Every year, Montgomery County Community College in Blue Bell, PA, which houses the Betzwood Archive, hosts the Betzwood Silent Film Festival. From this year’s program:

Founded by film pioneer Siegmund Lubin in 1912, and later owned and operated by Wolf Brothers, Inc., of Philadelphia (1917-1922), this studio was the production site for over 100 films of various genres. With both electric and daylight stages, its own power plant, and a complete processing laboratory, the 350 acre studio was world famous as one of the largest and most advanced studios of its time.
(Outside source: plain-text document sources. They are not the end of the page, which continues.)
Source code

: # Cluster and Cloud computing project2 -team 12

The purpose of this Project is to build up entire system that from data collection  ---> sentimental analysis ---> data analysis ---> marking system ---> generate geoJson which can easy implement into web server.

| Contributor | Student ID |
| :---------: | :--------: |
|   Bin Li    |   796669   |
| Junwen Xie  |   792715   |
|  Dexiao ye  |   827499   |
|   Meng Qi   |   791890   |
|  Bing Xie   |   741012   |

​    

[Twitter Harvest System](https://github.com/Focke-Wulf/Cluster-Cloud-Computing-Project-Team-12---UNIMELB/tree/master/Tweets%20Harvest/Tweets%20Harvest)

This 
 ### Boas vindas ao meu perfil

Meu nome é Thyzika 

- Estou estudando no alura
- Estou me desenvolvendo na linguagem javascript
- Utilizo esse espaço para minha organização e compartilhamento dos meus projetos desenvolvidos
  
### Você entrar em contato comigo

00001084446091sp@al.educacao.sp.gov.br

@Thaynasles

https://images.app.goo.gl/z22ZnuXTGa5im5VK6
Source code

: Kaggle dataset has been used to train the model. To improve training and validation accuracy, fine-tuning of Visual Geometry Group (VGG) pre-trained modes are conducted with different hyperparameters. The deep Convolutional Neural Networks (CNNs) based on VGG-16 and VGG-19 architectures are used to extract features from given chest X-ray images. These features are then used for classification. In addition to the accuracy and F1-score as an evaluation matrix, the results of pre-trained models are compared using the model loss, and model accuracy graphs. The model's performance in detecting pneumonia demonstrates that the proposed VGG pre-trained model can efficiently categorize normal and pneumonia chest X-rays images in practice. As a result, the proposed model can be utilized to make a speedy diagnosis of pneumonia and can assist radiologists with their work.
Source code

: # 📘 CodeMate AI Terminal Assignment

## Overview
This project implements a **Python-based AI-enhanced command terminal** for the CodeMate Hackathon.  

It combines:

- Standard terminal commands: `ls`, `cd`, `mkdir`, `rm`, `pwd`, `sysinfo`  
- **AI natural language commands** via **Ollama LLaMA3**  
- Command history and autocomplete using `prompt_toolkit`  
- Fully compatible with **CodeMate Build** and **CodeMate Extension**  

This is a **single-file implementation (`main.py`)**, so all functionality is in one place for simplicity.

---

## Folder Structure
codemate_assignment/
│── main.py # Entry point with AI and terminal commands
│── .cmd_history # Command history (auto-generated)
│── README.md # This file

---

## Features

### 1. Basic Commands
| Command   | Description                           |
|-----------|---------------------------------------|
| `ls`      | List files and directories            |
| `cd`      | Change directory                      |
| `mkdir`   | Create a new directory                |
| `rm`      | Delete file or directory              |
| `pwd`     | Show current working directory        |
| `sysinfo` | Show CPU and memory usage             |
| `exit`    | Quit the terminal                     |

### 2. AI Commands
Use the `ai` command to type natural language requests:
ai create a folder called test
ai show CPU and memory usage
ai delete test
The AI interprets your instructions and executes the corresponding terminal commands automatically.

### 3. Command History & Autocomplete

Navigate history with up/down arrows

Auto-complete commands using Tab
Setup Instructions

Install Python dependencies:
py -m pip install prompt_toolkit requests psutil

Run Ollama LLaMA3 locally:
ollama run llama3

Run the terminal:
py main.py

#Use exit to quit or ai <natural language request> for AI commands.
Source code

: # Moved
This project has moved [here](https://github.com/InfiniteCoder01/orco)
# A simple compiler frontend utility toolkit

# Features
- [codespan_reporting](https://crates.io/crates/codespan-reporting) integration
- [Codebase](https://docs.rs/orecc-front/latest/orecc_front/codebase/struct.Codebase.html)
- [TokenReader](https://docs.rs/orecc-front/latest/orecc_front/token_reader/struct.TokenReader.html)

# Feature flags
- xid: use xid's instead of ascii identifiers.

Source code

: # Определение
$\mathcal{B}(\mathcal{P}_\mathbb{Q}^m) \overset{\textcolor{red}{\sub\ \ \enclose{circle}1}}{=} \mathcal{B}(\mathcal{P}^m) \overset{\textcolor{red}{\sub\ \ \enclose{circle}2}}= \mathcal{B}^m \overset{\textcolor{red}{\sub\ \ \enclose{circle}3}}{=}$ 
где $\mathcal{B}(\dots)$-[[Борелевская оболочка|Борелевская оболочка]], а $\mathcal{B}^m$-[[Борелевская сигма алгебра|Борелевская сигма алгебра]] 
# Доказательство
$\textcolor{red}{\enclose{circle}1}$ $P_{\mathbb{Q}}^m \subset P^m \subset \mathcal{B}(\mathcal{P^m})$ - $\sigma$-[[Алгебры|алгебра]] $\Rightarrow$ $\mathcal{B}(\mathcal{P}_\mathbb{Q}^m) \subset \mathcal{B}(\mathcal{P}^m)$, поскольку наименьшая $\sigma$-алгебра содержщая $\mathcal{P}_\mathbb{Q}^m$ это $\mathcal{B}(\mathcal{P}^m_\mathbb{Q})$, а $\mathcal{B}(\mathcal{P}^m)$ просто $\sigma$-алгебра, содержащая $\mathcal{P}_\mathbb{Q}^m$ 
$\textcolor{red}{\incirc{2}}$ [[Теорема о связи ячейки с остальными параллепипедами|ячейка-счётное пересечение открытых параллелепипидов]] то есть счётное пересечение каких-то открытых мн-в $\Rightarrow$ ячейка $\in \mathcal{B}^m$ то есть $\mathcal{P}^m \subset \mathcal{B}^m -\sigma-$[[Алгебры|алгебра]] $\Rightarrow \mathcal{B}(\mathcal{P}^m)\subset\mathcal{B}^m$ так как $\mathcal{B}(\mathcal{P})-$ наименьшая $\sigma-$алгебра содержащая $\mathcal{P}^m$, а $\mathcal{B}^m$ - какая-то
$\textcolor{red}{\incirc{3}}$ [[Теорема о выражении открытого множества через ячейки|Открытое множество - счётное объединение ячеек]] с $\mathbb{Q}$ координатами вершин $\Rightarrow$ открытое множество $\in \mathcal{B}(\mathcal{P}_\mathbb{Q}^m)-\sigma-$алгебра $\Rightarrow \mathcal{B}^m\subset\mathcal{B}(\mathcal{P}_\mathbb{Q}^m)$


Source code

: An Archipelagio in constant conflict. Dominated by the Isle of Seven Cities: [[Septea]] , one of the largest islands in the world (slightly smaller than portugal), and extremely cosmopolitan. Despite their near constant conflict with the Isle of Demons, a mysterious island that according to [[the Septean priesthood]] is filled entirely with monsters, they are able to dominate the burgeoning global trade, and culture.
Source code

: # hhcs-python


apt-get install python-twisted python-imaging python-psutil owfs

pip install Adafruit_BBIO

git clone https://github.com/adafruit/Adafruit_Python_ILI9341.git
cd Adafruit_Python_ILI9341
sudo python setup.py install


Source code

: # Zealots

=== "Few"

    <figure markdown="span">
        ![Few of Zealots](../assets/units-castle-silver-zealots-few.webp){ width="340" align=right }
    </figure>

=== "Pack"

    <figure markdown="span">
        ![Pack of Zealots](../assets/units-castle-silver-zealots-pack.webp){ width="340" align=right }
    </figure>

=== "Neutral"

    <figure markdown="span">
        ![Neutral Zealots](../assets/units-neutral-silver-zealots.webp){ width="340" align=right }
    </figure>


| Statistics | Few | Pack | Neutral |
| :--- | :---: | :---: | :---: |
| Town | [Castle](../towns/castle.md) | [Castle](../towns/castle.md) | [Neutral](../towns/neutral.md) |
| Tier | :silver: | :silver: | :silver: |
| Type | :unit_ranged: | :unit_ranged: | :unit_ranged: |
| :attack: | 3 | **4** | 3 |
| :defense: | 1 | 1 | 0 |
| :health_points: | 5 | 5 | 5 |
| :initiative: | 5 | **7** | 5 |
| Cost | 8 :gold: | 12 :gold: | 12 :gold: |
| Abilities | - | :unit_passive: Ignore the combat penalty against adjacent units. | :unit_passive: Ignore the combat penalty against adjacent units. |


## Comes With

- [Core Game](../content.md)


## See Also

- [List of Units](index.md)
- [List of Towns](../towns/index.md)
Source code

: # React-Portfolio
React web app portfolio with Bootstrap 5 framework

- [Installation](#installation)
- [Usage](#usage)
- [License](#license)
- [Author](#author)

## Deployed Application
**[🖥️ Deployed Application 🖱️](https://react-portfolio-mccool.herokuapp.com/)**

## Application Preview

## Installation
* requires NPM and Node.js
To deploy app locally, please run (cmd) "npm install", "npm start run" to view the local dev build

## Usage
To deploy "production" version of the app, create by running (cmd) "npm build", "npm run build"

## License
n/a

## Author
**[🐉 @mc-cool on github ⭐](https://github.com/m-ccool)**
The Betzwood Festival showcases the studio's productions, tracked down in archives around the world. Although not the polished gems of the late twenties, the Betzwood films are a great look into early filmmaking techniques and practices outside of the established leaders. The Drunkard’s Child (1909), restored from a paper print in the Library of Congress, is a simple morality tale of strung-together vignettes with all action spelled out through the intertitles. Three years later, The Physician’s Honor (1912), starring Arthur V. Johnson and Ormi Hawley (two of the earliest movie stars), unspools a more complex narrative - again morality-based - but still leaves nothing up to audience interpretation. The Price of Victory (1913), a story of honor and sacrifice among southerners, is a little more sophisticated, allowing the audience to pick up hints rather than spoonfeeding them. The film also moves beyond pure narrative, featuring authentic Civil War uniforms, equipment, and artillery. (The curator conjectured in a side conversation that Lubin featured Confederate stories in so many of his Civil War films - shot around 50th anniversary commemorations - for the simple reason that he had more Confederate uniforms at his disposal.)

A Girl’s Folly (1917), the festival feature, was out of the Éclair Studio in Fort Lee but is the most instructive of the set. The movie is about a young woman in rural New Jersey (! - New Jersey definitely doesn't look like that anymore) who dreams of adventure and runs into it when she stumbles across a movie set in her back yard. She ends up in The Big City (New York) to try her hand in the movies. The acting is bright, the story is amusing, but it’s the moviemaking scenes that really set the film apart. The director calls for a bedroom – the workmen set up the walls, lay down the carpet, movie in the furniture and within five minutes there’s a bedroom. The angle looks wrong? Rotate the stage 90 degrees until the light is right. Then come the actors. The extras make themselves up in a common room; the star gets his own dressing room with valet at his elbow and yesterday's girlfriend trying to catch his eye. The actors laze about and horse around with each other until time for their scenes. On the set, the director tells each character what they’re supposed to do because, as the intertitle tells us, “Frequently, ‘movie actors’ do not know the plot of the picture in which they are working” (Mike Leigh has nothing on them). There are the constant retakes, the noise of several other productions filming at the same time, the assembly-line structure of the editing room - but there’s also the camaraderie of the commissary, support from friends during the big screen test viewing, the party atmosphere of going on location. Is it surprising that the girl decides to stay on with her new movie friends after her failed screen test?

The darker side of the movie life also comes into play – or at least follows the stereotype: the valets and maids, expensive cars and fancy clothes, the implication of a “kept” woman, the parties that degenerate into things too risque for 1917 audiences. The girl ends up “saved” by a mother wielding a birthday cake; but more importantly, the movie is an early entry in a whole genre of “life in Hollywood” movies, including such notables as The Last Command, Show People, All About Eve, A Hard Day’s Night (remember the scene in the commissary with Ringo and Paul’s granddad), and The Player. Altogether a fascinating look at studio life.